═════ The data

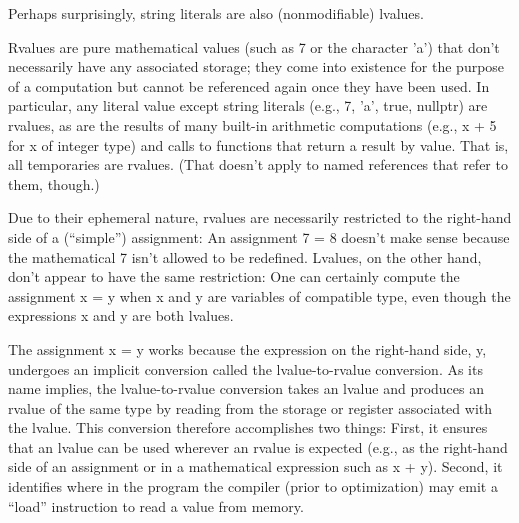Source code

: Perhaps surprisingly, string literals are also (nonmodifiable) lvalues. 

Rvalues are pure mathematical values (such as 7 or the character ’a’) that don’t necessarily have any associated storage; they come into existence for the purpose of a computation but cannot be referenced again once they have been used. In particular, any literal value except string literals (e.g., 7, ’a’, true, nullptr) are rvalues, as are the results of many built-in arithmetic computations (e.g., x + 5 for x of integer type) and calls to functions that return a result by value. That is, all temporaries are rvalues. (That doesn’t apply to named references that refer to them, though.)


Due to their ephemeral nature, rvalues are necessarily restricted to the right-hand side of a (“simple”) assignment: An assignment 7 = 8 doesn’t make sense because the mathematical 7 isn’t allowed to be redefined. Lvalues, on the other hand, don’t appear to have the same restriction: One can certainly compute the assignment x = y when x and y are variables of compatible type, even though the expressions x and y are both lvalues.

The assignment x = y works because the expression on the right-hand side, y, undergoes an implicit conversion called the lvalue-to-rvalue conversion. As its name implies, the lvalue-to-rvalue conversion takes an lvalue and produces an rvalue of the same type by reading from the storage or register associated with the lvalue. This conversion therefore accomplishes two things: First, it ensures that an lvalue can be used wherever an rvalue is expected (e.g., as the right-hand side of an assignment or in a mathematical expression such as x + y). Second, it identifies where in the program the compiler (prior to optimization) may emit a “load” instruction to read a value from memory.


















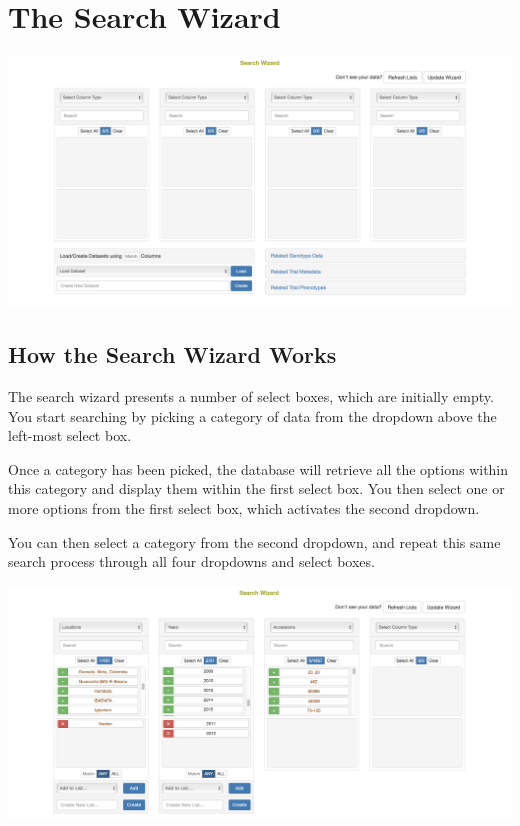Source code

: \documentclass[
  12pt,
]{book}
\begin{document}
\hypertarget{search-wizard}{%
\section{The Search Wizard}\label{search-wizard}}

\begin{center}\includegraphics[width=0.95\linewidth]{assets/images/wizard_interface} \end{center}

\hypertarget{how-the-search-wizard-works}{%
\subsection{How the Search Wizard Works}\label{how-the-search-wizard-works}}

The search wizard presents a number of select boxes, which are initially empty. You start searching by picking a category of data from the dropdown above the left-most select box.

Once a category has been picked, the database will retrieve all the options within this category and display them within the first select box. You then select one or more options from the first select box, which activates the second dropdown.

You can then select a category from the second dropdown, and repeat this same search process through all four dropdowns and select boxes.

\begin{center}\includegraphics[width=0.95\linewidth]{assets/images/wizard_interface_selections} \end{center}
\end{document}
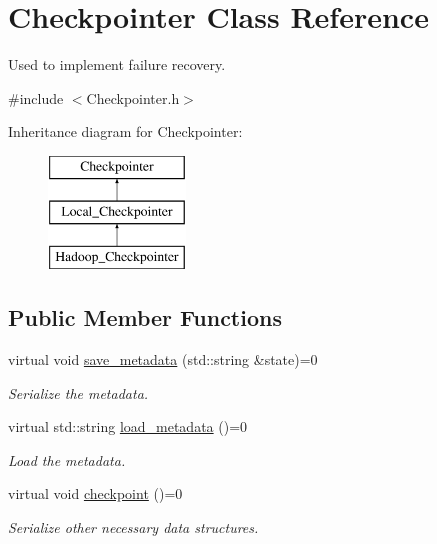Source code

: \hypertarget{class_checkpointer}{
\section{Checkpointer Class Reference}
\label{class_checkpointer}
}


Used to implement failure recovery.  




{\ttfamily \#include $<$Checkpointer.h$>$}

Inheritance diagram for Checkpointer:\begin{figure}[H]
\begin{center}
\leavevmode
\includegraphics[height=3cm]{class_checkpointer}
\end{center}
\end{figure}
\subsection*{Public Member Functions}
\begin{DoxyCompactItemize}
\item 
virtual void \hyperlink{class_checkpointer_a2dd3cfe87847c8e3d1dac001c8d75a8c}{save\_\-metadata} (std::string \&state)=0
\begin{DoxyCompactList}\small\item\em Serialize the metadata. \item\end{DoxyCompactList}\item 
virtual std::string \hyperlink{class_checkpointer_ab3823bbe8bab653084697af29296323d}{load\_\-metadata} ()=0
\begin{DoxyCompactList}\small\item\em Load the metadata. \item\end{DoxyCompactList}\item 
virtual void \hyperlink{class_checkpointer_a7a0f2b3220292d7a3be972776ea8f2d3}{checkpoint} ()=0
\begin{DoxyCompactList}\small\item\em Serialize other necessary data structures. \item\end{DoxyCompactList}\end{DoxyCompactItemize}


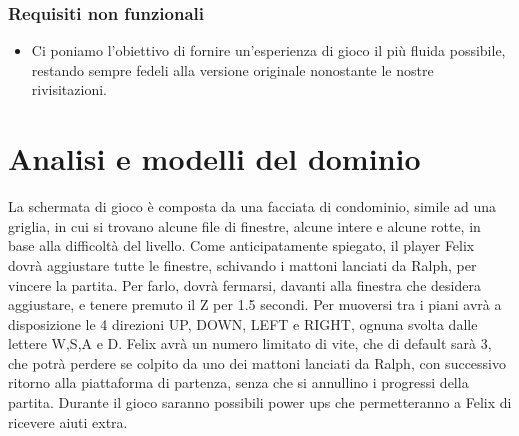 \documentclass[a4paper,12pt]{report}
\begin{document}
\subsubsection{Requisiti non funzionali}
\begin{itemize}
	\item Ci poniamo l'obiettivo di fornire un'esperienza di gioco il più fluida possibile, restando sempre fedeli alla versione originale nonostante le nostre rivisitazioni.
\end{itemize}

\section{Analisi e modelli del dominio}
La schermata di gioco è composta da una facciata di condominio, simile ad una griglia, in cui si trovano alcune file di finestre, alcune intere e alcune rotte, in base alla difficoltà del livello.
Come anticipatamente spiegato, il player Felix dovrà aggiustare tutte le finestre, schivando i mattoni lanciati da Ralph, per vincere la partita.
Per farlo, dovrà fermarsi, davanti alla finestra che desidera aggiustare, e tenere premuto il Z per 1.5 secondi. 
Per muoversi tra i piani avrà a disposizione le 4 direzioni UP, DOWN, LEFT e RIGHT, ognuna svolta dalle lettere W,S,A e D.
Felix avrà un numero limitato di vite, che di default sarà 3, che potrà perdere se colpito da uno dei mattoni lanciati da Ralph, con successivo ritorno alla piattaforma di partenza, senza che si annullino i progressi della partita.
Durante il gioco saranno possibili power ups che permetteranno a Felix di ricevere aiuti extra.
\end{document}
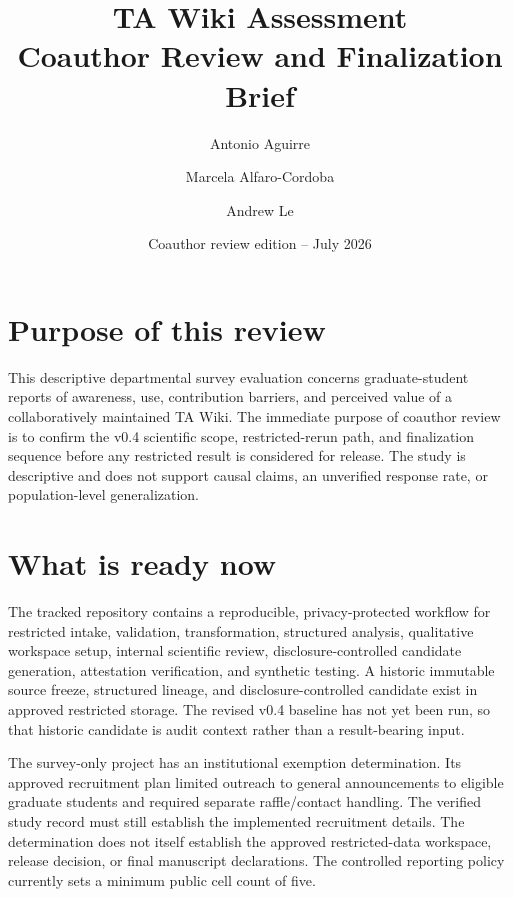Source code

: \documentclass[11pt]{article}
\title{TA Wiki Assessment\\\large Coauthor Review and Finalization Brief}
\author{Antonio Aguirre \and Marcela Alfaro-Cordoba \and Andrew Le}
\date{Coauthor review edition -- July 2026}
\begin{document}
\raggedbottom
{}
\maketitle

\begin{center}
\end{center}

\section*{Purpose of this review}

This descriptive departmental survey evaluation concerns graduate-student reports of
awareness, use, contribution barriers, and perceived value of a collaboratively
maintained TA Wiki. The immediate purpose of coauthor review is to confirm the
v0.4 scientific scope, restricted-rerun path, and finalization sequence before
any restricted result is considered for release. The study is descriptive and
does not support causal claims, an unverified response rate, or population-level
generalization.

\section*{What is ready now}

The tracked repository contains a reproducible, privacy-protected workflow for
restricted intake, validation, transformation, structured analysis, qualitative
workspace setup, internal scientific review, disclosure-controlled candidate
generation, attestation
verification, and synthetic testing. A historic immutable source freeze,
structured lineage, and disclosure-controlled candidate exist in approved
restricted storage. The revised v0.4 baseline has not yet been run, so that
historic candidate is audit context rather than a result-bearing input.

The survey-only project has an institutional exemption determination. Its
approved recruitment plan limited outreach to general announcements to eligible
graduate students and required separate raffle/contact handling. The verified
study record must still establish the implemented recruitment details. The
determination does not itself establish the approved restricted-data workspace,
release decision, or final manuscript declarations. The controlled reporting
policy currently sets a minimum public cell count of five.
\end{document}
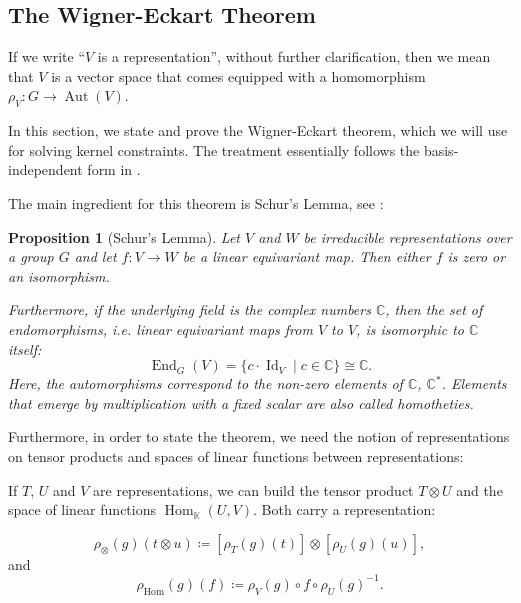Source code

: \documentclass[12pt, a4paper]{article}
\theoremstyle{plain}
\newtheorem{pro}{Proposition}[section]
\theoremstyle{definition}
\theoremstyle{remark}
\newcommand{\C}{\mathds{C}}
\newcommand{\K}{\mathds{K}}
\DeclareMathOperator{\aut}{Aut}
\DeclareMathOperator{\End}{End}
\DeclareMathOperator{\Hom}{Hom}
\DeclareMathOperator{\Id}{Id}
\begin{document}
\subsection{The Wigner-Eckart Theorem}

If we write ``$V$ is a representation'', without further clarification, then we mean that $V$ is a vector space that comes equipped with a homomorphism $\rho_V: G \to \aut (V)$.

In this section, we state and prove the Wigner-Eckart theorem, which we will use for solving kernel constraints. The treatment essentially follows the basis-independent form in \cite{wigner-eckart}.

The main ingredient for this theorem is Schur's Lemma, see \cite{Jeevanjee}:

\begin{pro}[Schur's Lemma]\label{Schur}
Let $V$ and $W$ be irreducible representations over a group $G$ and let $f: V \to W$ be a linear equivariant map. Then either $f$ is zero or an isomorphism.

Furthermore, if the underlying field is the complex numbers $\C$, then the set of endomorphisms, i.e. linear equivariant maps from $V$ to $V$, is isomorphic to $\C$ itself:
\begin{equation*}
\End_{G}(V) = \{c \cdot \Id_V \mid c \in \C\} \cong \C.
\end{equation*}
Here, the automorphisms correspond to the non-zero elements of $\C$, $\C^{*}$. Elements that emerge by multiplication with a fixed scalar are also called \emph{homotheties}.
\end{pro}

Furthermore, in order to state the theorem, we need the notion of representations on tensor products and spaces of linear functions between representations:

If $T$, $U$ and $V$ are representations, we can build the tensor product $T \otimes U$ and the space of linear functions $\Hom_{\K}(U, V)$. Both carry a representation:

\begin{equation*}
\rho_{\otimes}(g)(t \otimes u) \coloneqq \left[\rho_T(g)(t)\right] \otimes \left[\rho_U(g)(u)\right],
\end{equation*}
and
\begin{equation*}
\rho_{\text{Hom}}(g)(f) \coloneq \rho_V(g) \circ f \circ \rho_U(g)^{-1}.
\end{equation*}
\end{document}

══════════

> **What the task requires**:
Taking the lines above, repeat exactly those from the line that contains "le nostre rivisitazioni." through the line that contains "Per farlo, dovrà", and both of those lines as well. Include nothing else.

> **Finished exercise**:
	\item Ci poniamo l'obiettivo di fornire un'esperienza di gioco il più fluida possibile, restando sempre fedeli alla versione originale nonostante le nostre rivisitazioni.
\end{itemize}

\section{Analisi e modelli del dominio}
La schermata di gioco è composta da una facciata di condominio, simile ad una griglia, in cui si trovano alcune file di finestre, alcune intere e alcune rotte, in base alla difficoltà del livello.
Come anticipatamente spiegato, il player Felix dovrà aggiustare tutte le finestre, schivando i mattoni lanciati da Ralph, per vincere la partita.
Per farlo, dovrà fermarsi, davanti alla finestra che desidera aggiustare, e tenere premuto il Z per 1.5 secondi. 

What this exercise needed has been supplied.